▶ [Your goal]: Starting at the line below holding "First, clone the" and stopping at the line holding "- Aceius (founder)", print every line exactly, both ends included, and leave the rest out.

+ + + + + + +

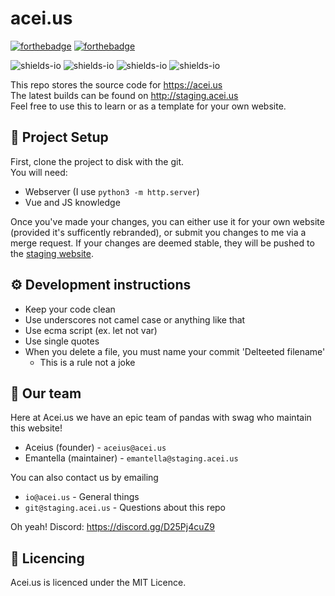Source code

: # acei.us

[![forthebadge](https://forthebadge.com/images/badges/made-with-javascript.svg)](https://forthebadge.com) [![forthebadge](https://forthebadge.com/images/badges/made-with-vue.svg)](https://forthebadge.com)  

![shields-io](https://img.shields.io/badge/Development%20Progress-0%25-red) ![shields-io](https://img.shields.io/badge/Current%20Version-Seoul-blue) ![shields-io](https://img.shields.io/badge/Development%20Version-Tokyo-purple)  ![shields-io](https://img.shields.io/discord/807797061181243413?label=Discord&logo=discord)

This repo stores the source code for https://acei.us  
The latest builds can be found on http://staging.acei.us  
Feel free to use this to learn or as a template for your own website.  

## 💾 Project Setup
First, clone the project to disk with the git.  
You will need:
 - Webserver (I use `python3 -m http.server`)
 - Vue and JS knowledge
 
Once you've made your changes, you can either use it for your own website (provided it's sufficently rebranded), or submit you changes to me via a merge request.
If your changes are deemed stable, they will be pushed to the [staging website](http://staging.acei.us).

## ⚙ Development instructions
 - Keep your code clean
 - Use underscores not camel case or anything like that
 - Use ecma script (ex. let not var)
 - Use single quotes
 - When you delete a file, you must name your commit 'Delteeted filename'
   - This is a rule not a joke

## 👥 Our team
Here at Acei.us we have an epic team of pandas with swag who maintain this website!
  - Aceius (founder) - `aceius@acei.us`
  - Emantella (maintainer) - `emantella@staging.acei.us`
  
You can also contact us by emailing
  - `io@acei.us` - General things
  - `git@staging.acei.us` - Questions about this repo

Oh yeah! Discord: https://discord.gg/D25Pj4cuZ9

## 📜 Licencing
Acei.us is licenced under the MIT Licence.
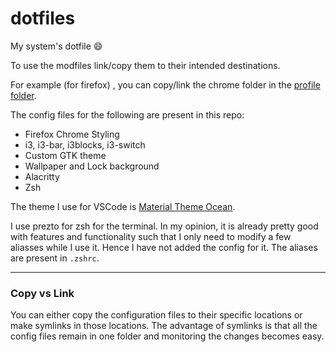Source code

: # dotfiles

My system's dotfile :smile:

To use the modfiles link/copy them to their intended destinations.

For example (for firefox) , you can copy/link the chrome folder in the [profile folder](https://support.mozilla.org/en-US/kb/profiles-where-firefox-stores-user-data).

The config files for the following are present in this repo:

- Firefox Chrome Styling
- i3, i3-bar, i3blocks, i3-switch
- Custom GTK theme
- Wallpaper and Lock background
- Alacritty
- Zsh

The theme I use for VSCode is [Material Theme Ocean](https://marketplace.visualstudio.com/items?itemName=Equinusocio.vsc-material-theme).

I use prezto for zsh for the terminal. In my opinion, it is already pretty good with features and functionality such that I only need to modify a few aliasses while I use it. Hence I have not added the config for it. The aliases are present in `.zshrc`.

---

### Copy vs Link

You can either copy the configuration files to their specific locations or make symlinks in those locations. The advantage of symlinks is that all the config files remain in one folder and monitoring the changes becomes easy.
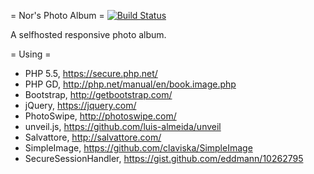 = Nor's Photo Album = [![Build Status](https://travis-ci.org/wraix/nors-photo-album.svg?branch=master)](https://travis-ci.org/wraix/nors-photo-album)

A selfhosted responsive photo album.

= Using =
* PHP 5.5, https://secure.php.net/
* PHP GD, http://php.net/manual/en/book.image.php
* Bootstrap, http://getbootstrap.com/
* jQuery, https://jquery.com/
* PhotoSwipe, http://photoswipe.com/
* unveil.js, https://github.com/luis-almeida/unveil
* Salvattore, http://salvattore.com/
* SimpleImage, https://github.com/claviska/SimpleImage
* SecureSessionHandler, https://gist.github.com/eddmann/10262795
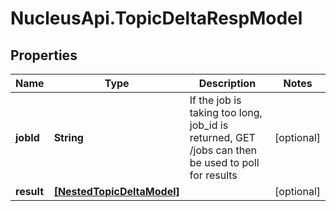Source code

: # NucleusApi.TopicDeltaRespModel

## Properties
Name | Type | Description | Notes
------------ | ------------- | ------------- | -------------
**jobId** | **String** | If the job is taking too long, job_id is returned, GET /jobs can then be used to poll for results | [optional] 
**result** | [**[NestedTopicDeltaModel]**](NestedTopicDeltaModel.md) |  | [optional] 


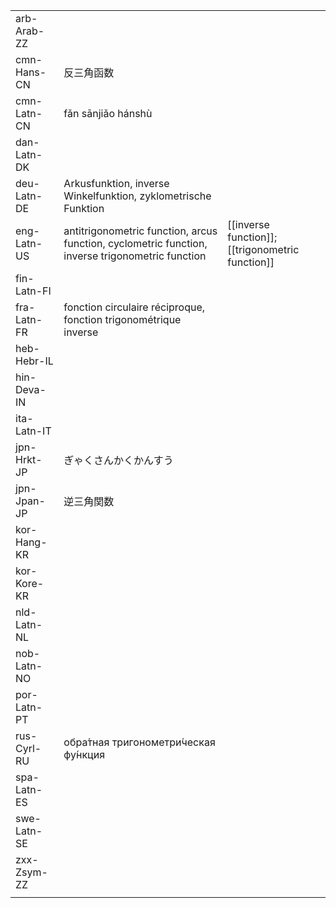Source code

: | | | |
|-|-|-|
| arb-Arab-ZZ |  |  |
| cmn-Hans-CN | 反三角函数 |  |
| cmn-Latn-CN | fǎn sānjiǎo hánshù |  |
| dan-Latn-DK |  |  |
| deu-Latn-DE | Arkusfunktion, inverse Winkelfunktion, zyklometrische Funktion |  |
| eng-Latn-US | antitrigonometric function, arcus function, cyclometric function, inverse trigonometric function | [[inverse function]]; [[trigonometric function]] |
| fin-Latn-FI |  |  |
| fra-Latn-FR | fonction circulaire réciproque, fonction trigonométrique inverse |  |
| heb-Hebr-IL |  |  |
| hin-Deva-IN |  |  |
| ita-Latn-IT |  |  |
| jpn-Hrkt-JP | ぎゃくさんかくかんすう |  |
| jpn-Jpan-JP | 逆三角関数 |  |
| kor-Hang-KR |  |  |
| kor-Kore-KR |  |  |
| nld-Latn-NL |  |  |
| nob-Latn-NO |  |  |
| por-Latn-PT |  |  |
| rus-Cyrl-RU | обра́тная тригонометри́ческая фу́нкция |  |
| spa-Latn-ES |  |  |
| swe-Latn-SE |  |  |
| zxx-Zsym-ZZ |  |  |
|  |  |  |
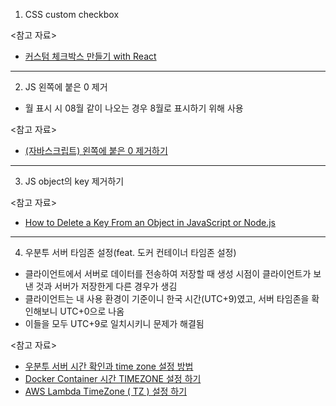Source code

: 1. CSS custom checkbox

<참고 자료>

- [커스텀 체크박스 만들기 with React](https://velog.io/@sgyoon/%EC%BB%A4%EC%8A%A4%ED%85%80-%EC%B2%B4%ED%81%AC%EB%B0%95%EC%8A%A4-%EB%A7%8C%EB%93%A4%EA%B8%B0-with-React)

---

2. JS 왼쪽에 붙은 0 제거

- 월 표시 시 08월 같이 나오는 경우 8월로 표시하기 위해 사용

<참고 자료>

- [(자바스크립트) 왼쪽에 붙은 0 제거하기](https://nine01223.tistory.com/323)

---

3. JS object의 key 제거하기

<참고 자료>

- [How to Delete a Key From an Object in JavaScript or Node.js](https://futurestud.io/tutorials/how-to-delete-a-key-from-an-object-in-javascript-or-node-js)

---

4. 우분투 서버 타임존 설정(feat. 도커 컨테이너 타임존 설정)

- 클라이언트에서 서버로 데이터를 전송하여 저장할 때 생성 시점이 클라이언트가 보낸 것과 서버가 저장한게 다른 경우가 생김
- 클라이언트는 내 사용 환경이 기준이니 한국 시간(UTC+9)였고, 서버 타임존을 확인해보니 UTC+0으로 나옴
- 이들을 모두 UTC+9로 일치시키니 문제가 해결됨

<참고 자료>

- [우분투 서버 시간 확인과 time zone 설정 방법](https://extrememanual.net/11094)
- [Docker Container 시간 TIMEZONE 설정 하기](https://tifferent.tistory.com/18)
- [AWS Lambda TimeZone ( TZ ) 설정 하기](https://dulki.tistory.com/50)
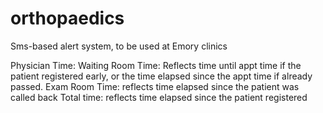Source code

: # orthopaedics
Sms-based alert system, to be used at Emory clinics

Physician Time:
Waiting Room Time: Reflects time until appt time if the patient registered early, or the time elapsed since the appt time if already passed.
Exam Room Time: reflects time elapsed since the patient was called back
Total time: reflects time elapsed since the patient registered
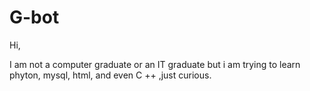 # G-bot

Hi,

I am not a computer graduate or an IT graduate but i am trying to learn phyton, mysql, html, and even C ++ ,just curious.
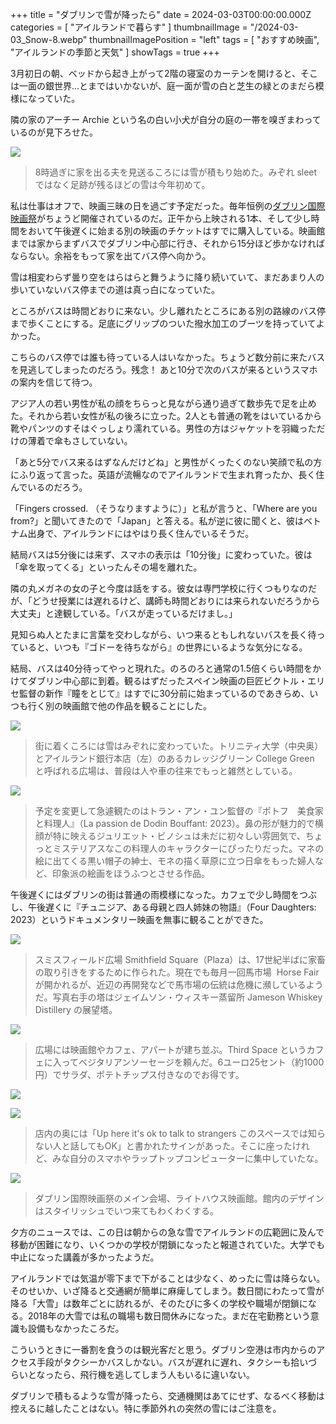 +++
title = "ダブリンで雪が降ったら"
date = 2024-03-03T00:00:00.000Z
categories = [ "アイルランドで暮らす" ]
thumbnailImage = "/2024-03-03_Snow-8.webp"
thumbnailImagePosition = "left"
tags = [ "おすすめ映画", "アイルランドの季節と天気" ]
showTags = true
+++

3月初日の朝、ベッドから起き上がって2階の寝室のカーテンを開けると、そこは一面の銀世界...とまではいかないが、庭一面が雪の白と芝生の緑とのまだら模様になっていた。

<!--more-->

隣の家のアーチー Archie という名の白い小犬が自分の庭の一帯を嗅ぎまわっているのが見下ろせた。

![](/2024-03-03_Snow-8.webp)

> 8時過ぎに家を出る夫を見送るころには雪が積もり始めた。みぞれ sleet ではなく足跡が残るほどの雪は今年初めて。

私は仕事はオフで、映画三昧の日を過ごす予定だった。毎年恒例の[ダブリン国際映画祭](https://diff.ie/)がちょうど開催されているのだ。正午から上映される1本、そして少し時間をおいて午後遅くに始まる別の映画のチケットはすでに購入している。映画館までは家からまずバスでダブリン中心部に行き、それから15分ほど歩かなければならない。余裕をもって家を出てバス停へ向かう。

雪は相変わらず曇り空をはらはらと舞うように降り続いていて、まだあまり人の歩いていないバス停までの道は真っ白になっていた。

ところがバスは時間どおりに来ない。少し離れたところにある別の路線のバス停まで歩くことにする。足底にグリップのついた撥水加工のブーツを持っていてよかった。

こちらのバス停では誰も待っている人はいなかった。ちょうど数分前に来たバスを見逃してしまったのだろう。残念！ あと10分で次のバスが来るというスマホの案内を信じて待つ。

アジア人の若い男性が私の顔をちらっと見ながら通り過ぎて数歩先で足を止めた。それから若い女性が私の後ろに立った。2人とも普通の靴をはいているから靴やパンツのすそはぐっしょり濡れている。男性の方はジャケットを羽織っただけの薄着で傘もさしていない。

「あと5分でバス来るはずなんだけどね」と男性がくったくのない笑顔で私の方にふり返って言った。英語が流暢なのでアイルランドで生まれ育ったか、長く住んでいるのだろう。

「Fingers crossed. （そうなりますように）」と私が言うと、「Where are you from?」と聞いてきたので「Japan」と答える。私が逆に彼に聞くと、彼はベトナム出身で、アイルランドにはやはり長く住んでいるそうだ。

結局バスは5分後には来ず、スマホの表示は「10分後」に変わっていた。彼は「傘を取ってくる」といったんその場を離れた。

隣の丸メガネの女の子と今度は話をする。彼女は専門学校に行くつもりなのだが、「どうせ授業には遅れるけど、講師も時間どおりには来られないだろうから大丈夫」と達観している。「バスが走っているだけまし。」

見知らぬ人とたまに言葉を交わしながら、いつ来るともしれないバスを長く待っていると、いつも『ゴドーを待ちながら』の世界にいるような気分になる。

結局、バスは40分待ってやっと現れた。のろのろと通常の1.5倍くらい時間をかけてダブリン中心部に到着。観るはずだったスペイン映画の巨匠ビクトル・エリセ監督の新作『瞳をとじて』はすでに30分前に始まっているのであきらめ、いつも行く別の映画館で他の作品を観ることにした。

![](/2024-03-03_Snow-6.webp)

> 街に着くころには雪はみぞれに変わっていた。トリニティ大学（中央奥）とアイルランド銀行本店（左）のあるカレッジグリーン College Green と呼ばれる広場は、普段は人や車の往来でもっと雑然としている。

![](/2024-03-03_Snow-5.webp)

> 予定を変更して急遽観たのはトラン・アン・ユン監督の『ポトフ　美食家と料理人』（La passion de Dodin Bouffant: 2023）。鼻の形が魅力的で横顔が特に映えるジュリエット・ビノシュは未だに初々しい雰囲気で、ちょっとミステリアスなこの料理人のキャラクターにぴったりだった。マネの絵に出てくる黒い帽子の紳士、モネの描く草原に立つ日傘をもった婦人など、印象派の絵画をほうふつとさせる作品。

午後遅くにはダブリンの街は普通の雨模様になった。カフェで少し時間をつぶし、午後遅くに『チュニジア、ある母親と四人姉妹の物語』（Four Daughters: 2023）というドキュメンタリー映画を無事に観ることができた。

![](/2024-03-03_Snow-4.webp)

> スミスフィールド広場 Smithfield Square（Plaza）は、17世紀半ばに家畜の取り引きをするために作られた。現在でも毎月一回馬市場  Horse Fair が開かれるが、近辺の再開発などで馬市場の伝統は危機に瀕しているようだ。写真右手の塔はジェイムソン・ウィスキー蒸留所 Jameson Whiskey Distillery の展望塔。

![](/2024-03-03_Snow-3.webp)

> 広場には映画館やカフェ、アパートが建ち並ぶ。Third Space というカフェに入ってベジタリアンソーセージを頼んだ。6ユーロ25セント（約1000円）でサラダ、ポテトチップス付きなのでお得です。

![](/2024-03-03_Snow-1.webp)

![](/2024-03-03_Snow-2.webp)

> 店内の奥には「Up here it's ok to talk to strangers このスペースでは知らない人と話してもOK」と書かれたサインがあった。そこに座ったけれど、みな自分のスマホやラップトップコンピューターに集中していたな。

![](/2024-03-03_Snow-9.webp)

> ダブリン国際映画祭のメイン会場、ライトハウス映画館。館内のデザインはスタイリッシュでいつ来てもわくわくする。

夕方のニュースでは、この日は朝からの急な雪でアイルランドの広範囲に及んで移動が困難になり、いくつかの学校が閉鎖になったと報道されていた。大学でも中止になった講義が多かったようだ。

アイルランドでは気温が零下まで下がることは少なく、めったに雪は降らない。そのせいか、いざ降ると交通網が簡単に麻痺してしまう。数日間にわたって雪が降る「大雪」は数年ごとに訪れるが、そのたびに多くの学校や職場が閉鎖になる。2018年の大雪では私の職場も数日間休みになった。まだ在宅勤務という意識も設備もなかったころだ。

こういうときに一番割を食うのは観光客だと思う。ダブリン空港は市内からのアクセス手段がタクシーかバスしかない。バスが遅れに遅れ、タクシーも拾いづらいとなったら、飛行機を逃してしまう人もいるに違いない。

ダブリンで積もるような雪が降ったら、交通機関はあてにせず、なるべく移動は控えるに越したことはない。特に季節外れの突然の雪にはご注意を。

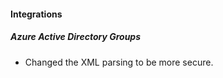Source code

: 
#### Integrations
##### Azure Active Directory Groups
- Changed the XML parsing to be more secure.
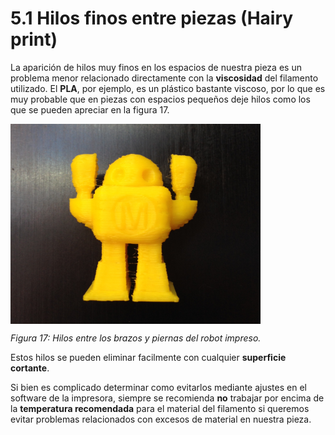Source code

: # 5.1 Hilos finos entre piezas (Hairy print)

La aparición de hilos muy finos en los espacios de nuestra pieza es un problema menor relacionado directamente con la **viscosidad** del filamento utilizado. El **PLA**, por ejemplo, es un plástico bastante viscoso, por lo que es muy probable que en piezas con espacios pequeños deje hilos como los que se pueden apreciar en la figura 17.

<img src="robot.jpg" alt="robot" height="320" width="400" align="middle">

*Figura 17: Hilos entre los brazos y piernas del robot impreso.*

Estos hilos se pueden eliminar facilmente con cualquier **superficie cortante**. 

Si bien es complicado determinar como evitarlos mediante ajustes en el software de la impresora, siempre se recomienda **no** trabajar por encima de la **temperatura recomendada** para el material del filamento si queremos evitar problemas relacionados con excesos de material en nuestra pieza.


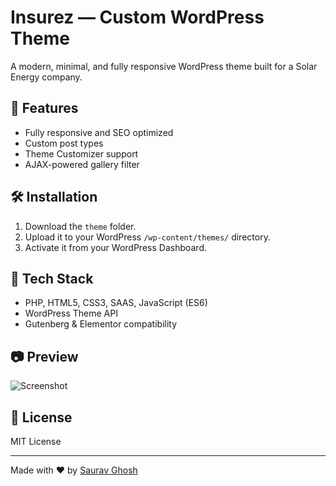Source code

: # Insurez — Custom WordPress Theme

A modern, minimal, and fully responsive WordPress theme built for a Solar Energy company.

## 🌟 Features
- Fully responsive and SEO optimized
- Custom post types
- Theme Customizer support
- AJAX-powered gallery filter

## 🛠️ Installation
1. Download the `theme` folder.
2. Upload it to your WordPress `/wp-content/themes/` directory.
3. Activate it from your WordPress Dashboard.

## 🧩 Tech Stack
- PHP, HTML5, CSS3, SAAS, JavaScript (ES6)
- WordPress Theme API
- Gutenberg & Elementor compatibility

## 📷 Preview
![Screenshot](theme/screenshot.png)

## 📄 License
MIT License

---

Made with ❤️ by [Saurav Ghosh](https://github.com/saurav-ghosh)
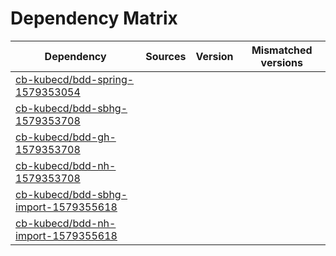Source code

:# Dependency Matrix

Dependency | Sources | Version | Mismatched versions
---------- | ------- | ------- | -------------------
[cb-kubecd/bdd-spring-1579353054](https://github.com/cb-kubecd/bdd-spring-1579353054.git) |  | []() | 
[cb-kubecd/bdd-sbhg-1579353708](https://github.com/cb-kubecd/bdd-sbhg-1579353708.git) |  | []() | 
[cb-kubecd/bdd-gh-1579353708](https://github.com/cb-kubecd/bdd-gh-1579353708.git) |  | []() | 
[cb-kubecd/bdd-nh-1579353708](https://github.com/cb-kubecd/bdd-nh-1579353708.git) |  | []() | 
[cb-kubecd/bdd-sbhg-import-1579355618](https://github.com/cb-kubecd/bdd-sbhg-import-1579355618.git) |  | []() | 
[cb-kubecd/bdd-nh-import-1579355618](https://github.com/cb-kubecd/bdd-nh-import-1579355618.git) |  | []() | 
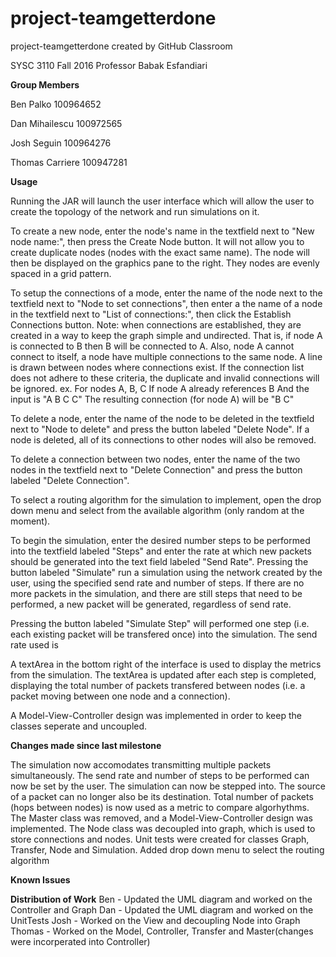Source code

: # project-teamgetterdone
project-teamgetterdone created by GitHub Classroom

SYSC 3110 Fall 2016
Professor Babak Esfandiari

<B>Group Members </B>

Ben Palko 100964652

Dan Mihailescu	100972565

Josh Seguin	100964276

Thomas Carriere 100947281

<B>Usage</B>

Running the JAR will launch the user interface which will allow the user to create the topology of the network and run simulations on it.

To create a new node, enter the node's name in the textfield next to "New node name:", then press the Create Node button.
It will not allow you to create duplicate nodes (nodes with the exact same name). The node will then be displayed on the graphics pane to the right. They nodes are evenly spaced in a grid pattern.

To setup the connections of a mode, enter the name of the node next to the textfield next to "Node to set connections",
then enter a the name of a node in the textfield next to "List of connections:", then click the Establish Connections button.
Note: when connections are established, they are created in a way to keep the graph simple and undirected.
That is, if node A is connected to B then B will be connected to A. Also, node A cannot connect to itself, a node have multiple connections to the same node. A line is drawn between nodes where connections exist.
If the connection list does not adhere to these criteria, the duplicate and invalid connections will be ignored.
ex.
For nodes A, B, C
If node A already references B 
And the input is "A B C C"
The resulting connection (for node A) will be "B C"

To delete a node, enter the name of the node to be deleted in the textfield next to "Node to delete" and press the button labeled "Delete Node". If a node is deleted, all of its connections to other nodes will also be removed.

To delete a connection between two nodes, enter the name of the two nodes in the textfield next to "Delete Connection" and press the button labeled "Delete Connection".

To select a routing algorithm for the simulation to implement, open the drop down menu and select from the available algorithm (only random at the moment).

To begin the simulation, enter the desired number steps to be performed into the textfield labeled "Steps" and enter the rate at which new packets should be generated into the text field labeled "Send Rate". Pressing the button labeled "Simulate" run a simulation using the network created by the user, using the specified send rate and number of steps. If there are no more packets in the simulation, and there are still steps that need to be performed, a new packet will be generated, regardless of send rate.

Pressing the button labeled "Simulate Step" will performed one step (i.e. each existing packet will be transfered once) into the simulation. The send rate used is

A textArea in the bottom right of the interface is used to display the metrics from the simulation. The textArea is updated after each step is completed, displaying the total number of packets transfered between nodes (i.e. a packet moving between one node and a connection).

A Model-View-Controller design was implemented in order to keep the classes seperate and uncoupled.

<B>Changes made since last milestone</B>

The simulation now accomodates transmitting multiple packets simultaneously. The send rate and number of steps to be performed can now be set by the user. The simulation can now be stepped into. The source of a packet can no longer also be its destination. Total number of packets (hops between nodes) is now used as a metric to compare algorhythms.
The Master class was removed, and a Model-View-Controller design was implemented. 
The Node class was decoupled into graph, which is used to store connections and nodes.
Unit tests were created for classes Graph, Transfer, Node and Simulation.
Added drop down menu to select the routing algorithm

<B>Known Issues </B>

<B>Distribution of Work</B>
Ben - Updated the UML diagram and worked on the Controller and Graph
Dan - Updated the UML diagram and worked on the UnitTests
Josh - Worked on the View and decoupling Node into Graph
Thomas - Worked on the Model, Controller, Transfer and Master(changes were incorperated into Controller)

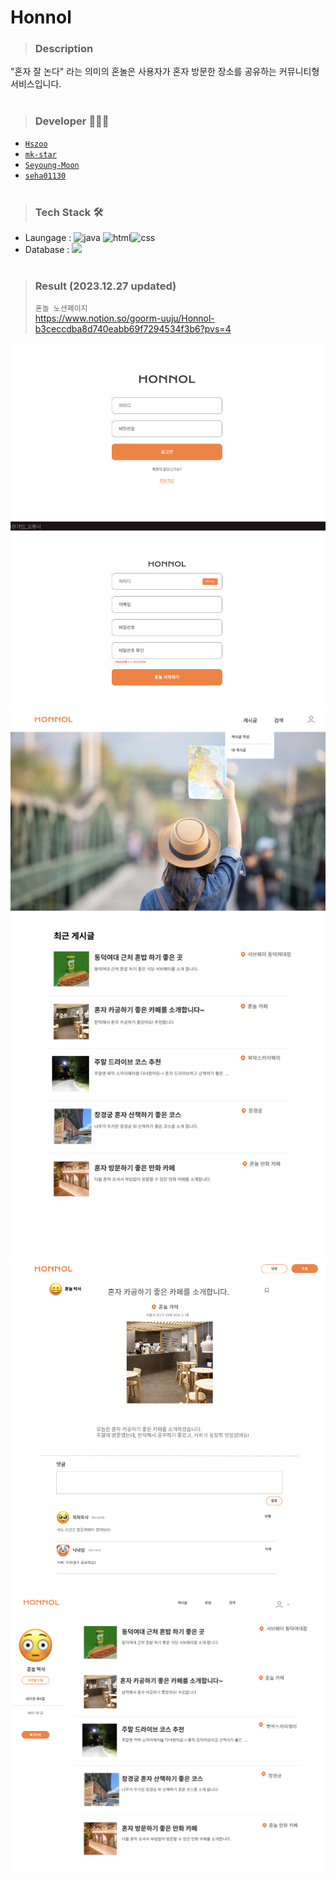 # Honnol

> ### Description
"혼자 잘 논다" 라는 의미의 혼놀은 사용자가 혼자 방문한 장소를 공유하는 커뮤니티형 서비스입니다.<br><br>


> ### Developer 👩🏻‍💻

- [`Hszoo`](https://github.com/Hszoo)
- [`mk-star`](https://github.com/mk-star)
- [`Seyoung-Moon`](https://github.com/Seyoung-Moon)
- [`seha01130`](https://github.com/seha01130)<br><br>


> ### Tech Stack 🛠

- Laungage : <img src="https://img.shields.io/badge/Java-007396?style=flat-square&logo=Java&logoColor=white" alt="java" /> <img src="https://img.shields.io/badge/HTML-E34F26?style=flat-square&logo=HTML5&logoColor=white" alt="html"/><img src="https://img.shields.io/badge/CSS-1572B6?style=flat-square&logo=CSS3&logoColor=white" alt="css"/>
- Database : <img src="https://img.shields.io/badge/MySQL-4479A1?style=flat-square&logo=MySQL&logoColor=white"/><br><br>
> ### Result (2023.12.27 updated)
> `혼놀 노션페이지` <br>
https://www.notion.so/goorm-uuju/Honnol-b3ceccdba8d740eabb69f7294534f3b6?pvs=4<br>
<div> 
  <img src="./signup.png">
  <img src="./main_page.png">
  <img src="./detail_page.png">
  <img src="./mypage.png">
</div>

+ + + + + + +

▶ [Answer]:
First, clone the project to disk with the git.  
You will need:
 - Webserver (I use `python3 -m http.server`)
 - Vue and JS knowledge
 
Once you've made your changes, you can either use it for your own website (provided it's sufficently rebranded), or submit you changes to me via a merge request.
If your changes are deemed stable, they will be pushed to the [staging website](http://staging.acei.us).

## ⚙ Development instructions
 - Keep your code clean
 - Use underscores not camel case or anything like that
 - Use ecma script (ex. let not var)
 - Use single quotes
 - When you delete a file, you must name your commit 'Delteeted filename'
   - This is a rule not a joke

## 👥 Our team
Here at Acei.us we have an epic team of pandas with swag who maintain this website!
  - Aceius (founder) - `aceius@acei.us`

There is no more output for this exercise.